Des hommes, des femmes déchaînés. Des yeux exorbités, des langues baveuses, des bouches voraces. Jérôme Bosch dans toute sa splendeur. Des foules qui piaffent, qui hurlent, qui houspillent. Des étudiantes étalées sur le bitume. Des cadavres à la chaîne. Plus de pissenlits, mais de la terre, rien que du sable. Des corps démembrés, ensanglantés, en lambeaux qu'on enfourne n'importe comment, n'importe où sans même prendre la peine de les couvrir. Mais pourquoi le ferait-on ? Ce ne sont plus que des corps. Ce ne sont plus des humains. Comme s'ils n'avaient jamais vécu, aimé, pleuré, ri, réfléchi. Et clic-clac, on prend une photo. Encore une autre, s'il vous plaît pour la postérité. Des larmes par-ci, merci pour le cliché, du sang par-là, merci pour le cachet. En direct, tout est en direct. Les yeux du monde entier rivés sur les cures de désintoxication de telle chanteuse, sur les infidélités de tel acteur. Les yeux et les oreilles du monde braqués sur les révolutions, les avancées stratégiques, les dommages collatéraux (dommage pour eux). Le regard fixé sur la douleur, le désespoir.
Après toute cette ratatouille humaine, cette bouillabaisse de chair et de sang, cette corrida à la Guernica dans lesquelles plongent les charognards de la photo, du direct, qui oserait prétendre encore que Quentin Tarantino est violent ?

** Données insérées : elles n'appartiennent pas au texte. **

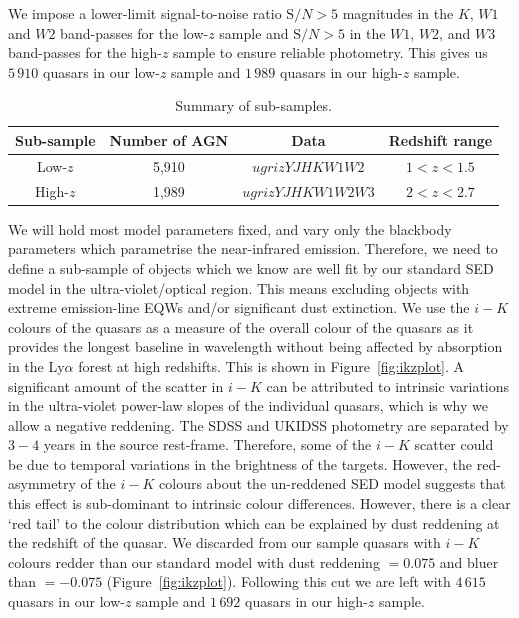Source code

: We impose a lower-limit signal-to-noise ratio ${\mathrm S/N} > 5$ magnitudes in the $K$, $W1$ and $W2$ band-passes for the low-$z$ sample and ${\mathrm S/N} > 5$ in the $W1$, $W2$, and $W3$ band-passes for the high-$z$ sample to ensure reliable photometry.
This gives us $5\,910$ quasars in our low-$z$ sample and $1\,989$ quasars in our high-$z$ sample. 

\begin{table}
  \footnotesize
  \centering
  \begin{tabular}{cccc}
    \hline 
    Sub-sample & Number of AGN & Data & Redshift range \\
    \hline 
    Low-$z$ & 5,910 & $ugrizYJHKW1W2$ & $1 < z < 1.5$ \\
    High-$z$ & 1,989 & $ugrizYJHKW1W2W3$ & $2 < z < 2.7$ \\           
    \hline
  \end{tabular}
  \caption{Summary of sub-samples.}
  \label{tab:sub-samples}
\end{table}


We will hold most model parameters fixed, and vary only the blackbody parameters which parametrise the near-infrared emission. 
Therefore, we need to define a sub-sample of objects which we know are well fit by our standard SED model in the ultra-violet/optical region. 
This means excluding objects with extreme emission-line EQWs and/or significant dust extinction.
We use the $i-K$ colours of the quasars as a measure of the overall colour of the quasars as it provides the longest baseline in wavelength without being affected by absorption in the Ly$\alpha$ forest at high redshifts. 
This is shown in Figure~\ref{fig:ikzplot}.
A significant amount of the scatter in $i-K$ can be attributed to intrinsic variations in the ultra-violet power-law slopes of the individual quasars, which is why we allow a negative reddening. 
The SDSS and UKIDSS photometry are separated by $3-4$ years in the source rest-frame. 
Therefore, some of the $i-K$ scatter could be due to temporal variations in the brightness of the targets. 
However, the red-asymmetry of the $i-K$ colours about the un-reddened SED model suggests that this effect is sub-dominant to intrinsic colour differences. 
However, there is a clear `red tail' to the colour distribution which can be explained by dust reddening at the redshift of the quasar.
We discarded from our sample quasars with $i - K$ colours redder than our standard model with dust reddening \ebv $= 0.075$ and bluer than \ebv $=-0.075$ (Figure~\ref{fig:ikzplot}). 
Following this cut we are left with $4\,615$ quasars in our low-$z$ sample and $1\,692$ quasars in our high-$z$ sample.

* Film de Bertrand Tavernier.
C'était en 1979. Les « reality shows » n'étaient pas encore nés et pourtant Bertrand Tavernier signait cette œuvre magnifique, La mort en direct, interprétée par Romy Schneider et Harvey Keitel. Dans ce long-métrage avant-gardiste, un producteur d'émission télévisée sans vergogne filme à travers une caméra plantée dans le cerveau les dernières heures d'une femme à...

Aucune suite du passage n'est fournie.